How do you measure your food stock ?

Discussion in 'General Food and Foraging Discussion' started by sinbad, Feb 20, 2011.

Tags:
  1. sinbad

    sinbad Well-Known Member

    207
    0
    You have a stocked pantry.
    You have a long hard look at its contents.

    Simple question :

    How do you measure the numbers of days or weeks it can sustain you and family ?
     
  2. Tirediron

    Tirediron RockyMountainCanadian

    4,288
    88
    If you eat what you store , just keep track of how much you use,and then adding the fresh stuff that makes up you meals.
     

  3. carolexan

    carolexan Junior Member

    119
    0
    The below is a guide of amounts of some items. I used it for a general guide. Now that I've done this so long and keep a regular record of what comes and goes, it's easy to know with just a glance.

    Consider stocking some of the items listed as examples below. Amounts are suggested quantities for an adult for one year.
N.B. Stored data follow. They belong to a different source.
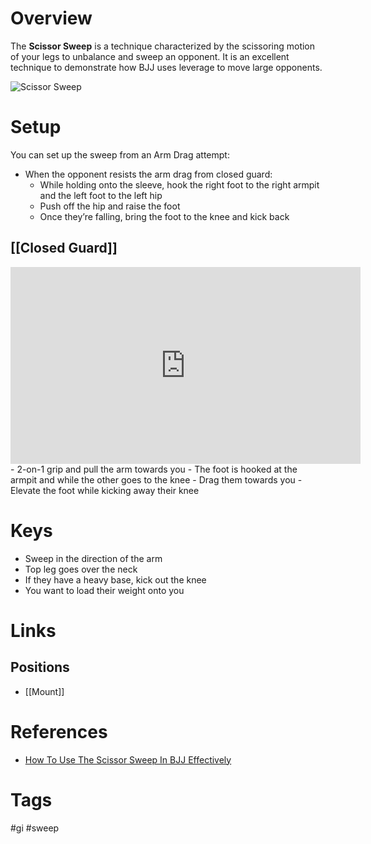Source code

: # Overview
The **Scissor Sweep** is a technique characterized by the scissoring motion of your legs to unbalance and sweep an opponent. It is an excellent technique to demonstrate how BJJ uses leverage to move large opponents.

![Scissor Sweep](https://evolve-mma.com/wp-content/uploads/2022/01/scissors-sweep.jpg)
# Setup
You can set up the sweep from an Arm Drag attempt:

- When the opponent resists the arm drag from closed guard:
	- While holding onto the sleeve, hook the right foot to the right armpit and the left foot to the left hip
	- Push off the hip and raise the foot
	- Once they’re falling, bring the foot to the knee and kick back

## [[Closed Guard]]
<iframe width="560" height="315" src="https://www.youtube.com/embed/fcZJvERQcw0" title="YouTube video player" frameborder="0" allow="accelerometer; autoplay; clipboard-write; encrypted-media; gyroscope; picture-in-picture; web-share" allowfullscreen></iframe>
- 2-on-1 grip and pull the arm towards you
- The foot is hooked at the armpit and while the other goes to the knee
- Drag them towards you
- Elevate the foot while kicking away their knee

# Keys
- Sweep in the direction of the arm
- Top leg goes over the neck
- If they have a heavy base, kick out the knee
- You want to load their weight onto you

# Links
## Positions
 - [[Mount]]
# References
- [How To Use The Scissor Sweep In BJJ Effectively](https://evolve-mma.com/blog/how-to-use-the-scissor-sweep-in-bjj-effectively/)
# Tags
#gi #sweep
    Flour, White Enriched 17 lbs
    Corn Meal 42 lbs
    Pasta (Spaghetti/Macaroni) 42 lbs
    Beans (dry) 25 lbs
    Beans, Lima (dry) 1 lb
    Peas, Split (dry) 1 lb
    Lentils (dry) 1 lb
    Dry Soup Mix 5 lbs
    Peanut Butter 4 lbs
    Dry Yeast 1/2 lb
    Sugar, White Granulated 40 lbs
    Soda 1 lb
    Baking Powder 1 lb
    Vinegar 1/2 gal

    Suggested Amounts To Store For One Year: From the Federal Emergency Management Agency

    We do store much more than my post above talks about, this is FEMA's list not mine...it's gives you an idea what you may need for 1 person for one year
     
    Last edited: Feb 20, 2011
  4. tsrwivey

    tsrwivey Supporting Member

    3,243
    81
    We've recently gone to counting the number of meals, sort of. In addition to meals, we store brownies, cake mixes, etc. that are measured in weeks, so for example we have enough brownie mixes to have one every 2 weeks for a year. Some things we just measured how long it lasted & then stored enough to last a year with some cushion, like condiments, coffee, tea, etc. We also have a plan C which is bulk amounts of sugar, pintos, rice, FD fruits, & salt that are not counted in any of the above. It's an odd system, but we know what we got. :D Can't wait to read about everyone else's systems! Mine desperately needs some tweeking!
     
  5. PamsPride

    PamsPride edirPsmaP

    1,587
    7
    I tried to plan out a menu with our favorite meals that use food storage items and then I started getting 12 of each meal and then work on 24. That was the goal anyways! The kids eat to much though! :gaah:
    Like:
    12 #10 can Ravioli
    12 meals of spaghetti
    12 meals of Taco rice fixins
    12 hamburger helper meals
    12 Chicken veggie casserole
    12 chicken casserole
    12 #10 cans baked beans...add hot dogs

    My kids could easily eat a variation of spaghetti every week....spaghetti, rigatoni, skillet mac...so I have a lot more of that stored. I have other meals but I can't think of them right now. But throw in pizza once a week and my kids could eat that menu plan over and over again!! I think I have/had 14 meals planned out and then I just plan on rotating those. We have like 200 pounds of potatoes stored from our garden and my son put a deer in freezer, plus one from the neighbor. My family are meat and potato eaters.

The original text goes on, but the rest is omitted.